The bits and bobs that I eventually learned about sex weren't exactly instructional. To local women I was “that whore's daughter”, words that I became familiar with long before I learned their meaning. Asking my mother was no use, either. She seemed adamant that I would remain untouched by the outside world when it came to that.
Years and years later, after I became the kind of person to read newspapers and visit museums, the kind of woman who knew all kinds of words, I came across a painting called L'Origine du Monde
I spoke French, unlike many other Irish girls – something I owed to my mother's relentless tuition. So I could tell from the title that this picture was supposed to portray the place from which all life in the world came. According to this artist, everything came from between a woman's legs. I had a flashback to when I was four, sat playing on the floor, hearing my father use the word “femininity”, and I suddenly felt ill. The subject of this painting, this was where my life began.
I was conceived in a studio in Paris, in the midst of a freezing cold winter. I don't remember this, obviously, and nobody ever told me. But I knew enough about my parents to know that this particular winter was when my mother called herself his White Girl, and soon after carried a baby in her belly.
There are plenty of books written about my father nowadays, and maybe one or two about my mother as well. Nobody knows about me, though. I was kept a secret. I don't blame either of them, I know that they were doing what they thought best. My grandmother, his Ma, never approved of my mother and certainly would have had a few things to say about me. As would the society who adored him and his brush.
No, I didn't mind being the daughter that didn't exist. The love was there, if I looked hard enough. I didn't mind being the whore's little girl, because my mother was probably the cleverest whore in Ireland, and her brains were possibly the only quality that she succeeded in passing on to me.
I'm still not a huge appreciator of art.
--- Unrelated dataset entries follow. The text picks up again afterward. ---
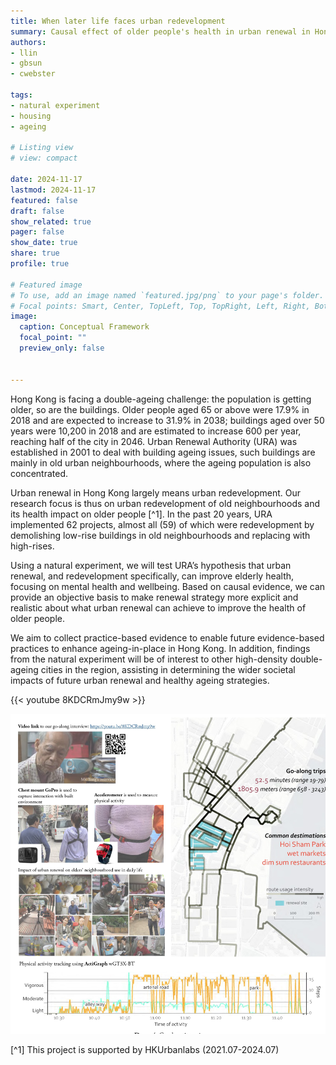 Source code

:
 ```yaml
---
title: When later life faces urban redevelopment
summary: Causal effect of older people's health in urban renewal in Hong Kong
authors: 
- llin
- gbsun
- cwebster

tags: 
- natural experiment
- housing
- ageing

# Listing view
# view: compact

date: 2024-11-17
lastmod: 2024-11-17
featured: false
draft: false
show_related: true
pager: false
show_date: true
share: true
profile: true

# Featured image
# To use, add an image named `featured.jpg/png` to your page's folder.
# Focal points: Smart, Center, TopLeft, Top, TopRight, Left, Right, BottomLeft, Bottom, BottomRight.
image:
  caption: Conceptual Framework
  focal_point: ""
  preview_only: false


---
```


Hong Kong is facing a double-ageing challenge: the population is getting older, so are the buildings. Older people aged 65 or above were 17.9% in 2018 and are expected to increase to 31.9% in 2038; buildings aged over 50 years were 10,200 in 2018 and are estimated to increase 600 per year, reaching half of the city in 2046. Urban Renewal Authority (URA) was established in 2001 to deal with building ageing issues, such buildings are mainly in old urban neighbourhoods, where the ageing population is also concentrated.

Urban renewal in Hong Kong largely means urban redevelopment. Our research focus is thus on urban redevelopment of old neighbourhoods and its health impact on older people [^1]. In the past 20 years, URA implemented 62 projects, almost all (59) of which were redevelopment by demolishing low-rise buildings in old neighbourhoods and replacing with high-rises. 

Using a natural experiment, we will test URA’s hypothesis that urban renewal, and redevelopment specifically, can improve elderly health, focusing on mental health and wellbeing. Based on causal evidence, we can provide an objective basis to make renewal strategy more explicit and realistic about what urban renewal can achieve to improve the health of older people. 

We aim to collect practice-based evidence to enable future evidence-based practices to enhance ageing-in-place in Hong Kong. In addition, findings from the natural experiment will be of interest to other high-density double-ageing cities in the region, assisting in determining the wider societal impacts of future urban renewal and healthy ageing strategies. 

{{< youtube 8KDCRmJmy9w >}}

![](figure2_20200930_1.jpg)

[^1] This project is supported by HKUrbanlabs (2021.07-2024.07)
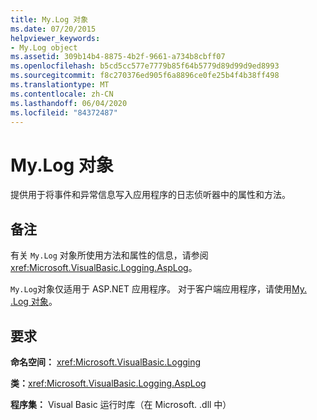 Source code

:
```yaml
---
title: My.Log 对象
ms.date: 07/20/2015
helpviewer_keywords:
- My.Log object
ms.assetid: 309b14b4-8875-4b2f-9661-a734b8cbff07
ms.openlocfilehash: b5cd5cc577e7779b85f64b5779d89d99d9ed8993
ms.sourcegitcommit: f8c270376ed905f6a8896ce0fe25b4f4b38ff498
ms.translationtype: MT
ms.contentlocale: zh-CN
ms.lasthandoff: 06/04/2020
ms.locfileid: "84372487"
---
```

# <a name="mylog-object"></a>My.Log 对象
提供用于将事件和异常信息写入应用程序的日志侦听器中的属性和方法。  
  
## <a name="remarks"></a>备注  
 有关 `My.Log` 对象所使用方法和属性的信息，请参阅 <xref:Microsoft.VisualBasic.Logging.AspLog>。  
  
 `My.Log`对象仅适用于 ASP.NET 应用程序。 对于客户端应用程序，请使用[My. .Log 对象](my-application-log-object.md)。  
  
## <a name="requirements"></a>要求  
 **命名空间：** <xref:Microsoft.VisualBasic.Logging>  
  
 **类：**<xref:Microsoft.VisualBasic.Logging.AspLog>  
  
 **程序集：** Visual Basic 运行时库（在 Microsoft. .dll 中）
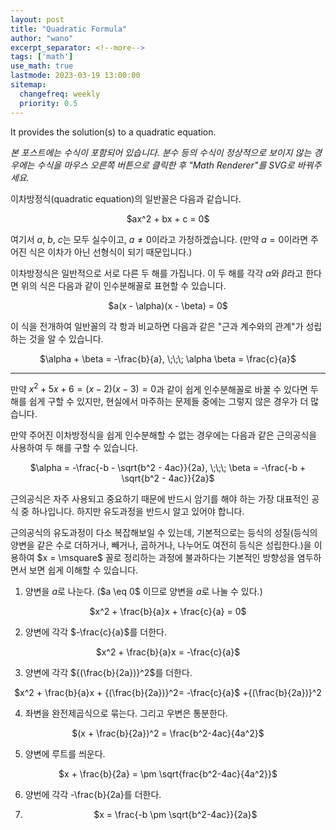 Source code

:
 ```yaml
---
layout: post
title: "Quadratic Formula"
author: "wano"
excerpt_separator: <!--more-->
tags: ['math']
use_math: true
lastmode: 2023-03-19 13:00:00
sitemap:
  changefreq: weekly
  priority: 0.5
---
```


It provides the solution(s) to a quadratic equation.<!--more-->

*본 포스트에는 수식이 포함되어 있습니다. 분수 등의 수식이 정상적으로 보이지 않는 경우에는 수식을 마우스 오른쪽 버튼으로 클릭한 후 "Math Renderer"를 SVG로 바꿔주세요.*

이차방정식(quadratic equation)의 일반꼴은 다음과 같습니다.

<p style="text-align: center;">$ax^2 + bx + c = 0$</p>

여기서 $a$, $b$, $c$는 모두 실수이고, $a \neq 0$이라고 가정하겠습니다. (만약 $a = 0$이라면 주어진 식은 이차가 아닌 선형식이 되기 때문입니다.)

이차방정식은 일반적으로 서로 다른 두 해를 가집니다. 이 두 해를 각각 $\alpha$와 $\beta$라고 한다면 위의 식은 다음과 같이 인수분해꼴로 표현할 수 있습니다.

<p style="text-align: center;">$a(x - \alpha)(x - \beta) = 0$</p>

이 식을 전개하여 일반꼴의 각 항과 비교하면 다음과 같은 "근과 계수와의 관계"가 성립하는 것을 알 수 있습니다.

<p style="text-align: center;">$\alpha + \beta = -\frac{b}{a}, \;\;\; \alpha \beta = \frac{c}{a}$</p>

---

만약 $x^2 + 5x + 6 = (x-2)(x-3) = 0$과 같이 쉽게 인수분해꼴로 바꿀 수 있다면 두 해를 쉽게 구할 수 있지만, 현실에서 마주하는 문제들 중에는 그렇지 않은 경우가 더 많습니다.

만약 주어진 이차방정식을 쉽게 인수분해할 수 없는 경우에는 다음과 같은 근의공식을 사용하여 두 해를 구할 수 있습니다.

<p style="text-align: center;">$\alpha = -\frac{-b - \sqrt{b^2 - 4ac}}{2a}, \;\;\; \beta = -\frac{-b + \sqrt{b^2 - 4ac}}{2a}$</p>

근의공식은 자주 사용되고 중요하기 때문에 반드시 암기를 해야 하는 가장 대표적인 공식 중 하나입니다. 하지만 유도과정을 반드시 알고 있어야 합니다.

근의공식의 유도과정이 다소 복잡해보일 수 있는데, 기본적으로는 등식의 성질(등식의 양변을 같은 수로 더하거나, 빼거나, 곱하거나, 나누어도 여전히 등식은 성립한다.)을 이용하여 $x = \msquare$ 꼴로 정리하는 과정에 불과하다는 기본적인 방향성을 염두하면서 보면 쉽게 이해할 수 있습니다.

1) 양변을 $a$로 나눈다. ($a \eq 0$ 이므로 양변을 $a$로 나눌 수 있다.)
<p style="text-align: center;">$x^2 + \frac{b}{a}x + \frac{c}{a} = 0$</p>

2) 양변에 각각 $-\frac{c}{a}$를 더한다.
<p style="text-align: center;">$x^2 + \frac{b}{a}x = -\frac{c}{a}$</p>

3) 양변에 각각 ${(\frac{b}{2a})}^2$를 더한다.
<p style="text-align: center;">$x^2 + \frac{b}{a}x + {(\frac{b}{2a})}^2= -\frac{c}{a}$ +{(\frac{b}{2a})}^2</p>

4) 좌변을 완전제곱식으로 묶는다. 그리고 우변은 통분한다.
<p style="text-align: center;">$(x + \frac{b}{2a})^2 = \frac{b^2-4ac}{4a^2}$</p>

5) 양변에 루트를 씌운다.
<p style="text-align: center;">$x + \frac{b}{2a} = \pm \sqrt{frac{b^2-4ac}{4a^2}}$</p>

6) 양번에 각각 -\frac{b}{2a}를 더한다.
7) <p style="text-align: center;">$x = \frac{-b \pm \sqrt{b^2-4ac}}{2a}$</p>

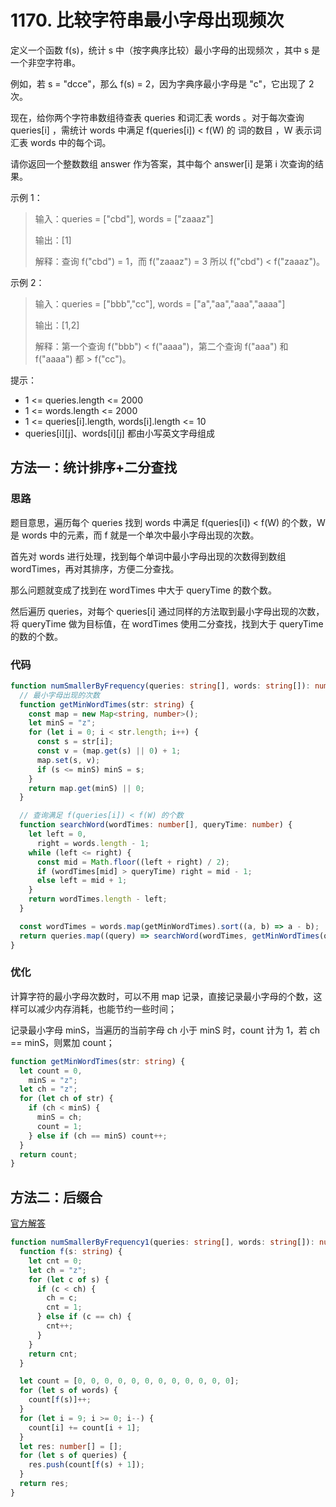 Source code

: # 1170. 比较字符串最小字母出现频次

定义一个函数 f(s)，统计 s 中（按字典序比较）最小字母的出现频次 ，其中 s 是一个非空字符串。

例如，若 s = "dcce"，那么 f(s) = 2，因为字典序最小字母是 "c"，它出现了 2 次。

现在，给你两个字符串数组待查表 queries 和词汇表 words 。对于每次查询 queries[i] ，需统计 words 中满足 f(queries[i]) < f(W) 的 词的数目 ，W 表示词汇表 words 中的每个词。

请你返回一个整数数组 answer 作为答案，其中每个 answer[i] 是第 i 次查询的结果。

示例 1：

> 输入：queries = ["cbd"], words = ["zaaaz"]
>
> 输出：[1]
>
> 解释：查询 f("cbd") = 1，而 f("zaaaz") = 3 所以 f("cbd") < f("zaaaz")。

示例 2：

> 输入：queries = ["bbb","cc"], words = ["a","aa","aaa","aaaa"]
>
> 输出：[1,2]
>
> 解释：第一个查询 f("bbb") < f("aaaa")，第二个查询 f("aaa") 和 f("aaaa") 都 > f("cc")。

提示：

- 1 <= queries.length <= 2000
- 1 <= words.length <= 2000
- 1 <= queries[i].length, words[i].length <= 10
- queries[i][j]、words[i][j] 都由小写英文字母组成

## 方法一：统计排序+二分查找

### 思路

题目意思，遍历每个 queries 找到 words 中满足 f(queries[i]) < f(W) 的个数，W 是 words 中的元素，而 f 就是一个单次中最小字母出现的次数。

首先对 words 进行处理，找到每个单词中最小字母出现的次数得到数组 wordTimes，再对其排序，方便二分查找。

那么问题就变成了找到在 wordTimes 中大于 queryTime 的数个数。

然后遍历 queries，对每个 queries[i] 通过同样的方法取到最小字母出现的次数，将 queryTime 做为目标值，在 wordTimes 使用二分查找，找到大于 queryTime 的数的个数。

### 代码

```ts
function numSmallerByFrequency(queries: string[], words: string[]): number[] {
  // 最小字母出现的次数
  function getMinWordTimes(str: string) {
    const map = new Map<string, number>();
    let minS = "z";
    for (let i = 0; i < str.length; i++) {
      const s = str[i];
      const v = (map.get(s) || 0) + 1;
      map.set(s, v);
      if (s <= minS) minS = s;
    }
    return map.get(minS) || 0;
  }

  // 查询满足 f(queries[i]) < f(W) 的个数
  function searchWord(wordTimes: number[], queryTime: number) {
    let left = 0,
      right = words.length - 1;
    while (left <= right) {
      const mid = Math.floor((left + right) / 2);
      if (wordTimes[mid] > queryTime) right = mid - 1;
      else left = mid + 1;
    }
    return wordTimes.length - left;
  }

  const wordTimes = words.map(getMinWordTimes).sort((a, b) => a - b);
  return queries.map((query) => searchWord(wordTimes, getMinWordTimes(query)));
}
```

### 优化

计算字符的最小字母次数时，可以不用 map 记录，直接记录最小字母的个数，这样可以减少内存消耗，也能节约一些时间；

记录最小字母 minS，当遍历的当前字母 ch 小于 minS 时，count 计为 1，若 ch == minS，则累加 count；

```ts
function getMinWordTimes(str: string) {
  let count = 0,
    minS = "z";
  let ch = "z";
  for (let ch of str) {
    if (ch < minS) {
      minS = ch;
      count = 1;
    } else if (ch == minS) count++;
  }
  return count;
}
```

## 方法二：后缀合

[官方解答](https://leetcode.cn/problems/compare-strings-by-frequency-of-the-smallest-character/solutions/2297291/bi-jiao-zi-fu-chuan-zui-xiao-zi-mu-chu-x-pb50/)

```ts
function numSmallerByFrequency1(queries: string[], words: string[]): number[] {
  function f(s: string) {
    let cnt = 0;
    let ch = "z";
    for (let c of s) {
      if (c < ch) {
        ch = c;
        cnt = 1;
      } else if (c == ch) {
        cnt++;
      }
    }
    return cnt;
  }

  let count = [0, 0, 0, 0, 0, 0, 0, 0, 0, 0, 0, 0];
  for (let s of words) {
    count[f(s)]++;
  }
  for (let i = 9; i >= 0; i--) {
    count[i] += count[i + 1];
  }
  let res: number[] = [];
  for (let s of queries) {
    res.push(count[f(s) + 1]);
  }
  return res;
}
```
I do like languages, though. My French is impeccable, naturally, and I've learnt a couple more on top of that. I want to know every word there is, some day, every word ever spoken out loud or written down since people started talking all that time ago.
Back at the origin of the world.
Author's Note: The narrator of this short piece is a figment of my imagination, as the artist in question, to my knowledge, had no daughter. In my world, she is the child of James McNeill Whistler and his lover Joanna Hiffernan. My imagined timeline has the girl being conceived sometime in the winter of 1861-62, while Joanna was in Paris modelling for Whistler's painting The White Girl. The girl's memory of the argument would have probably happened in late 1966, after Whistler found out about Gustave Courbet's vaginal portrait L'Origine du Monde, reportedly modelled by Joanna.
The title of this story is a wink and a nod to that most famous of paintings, “Whistler's Mother”.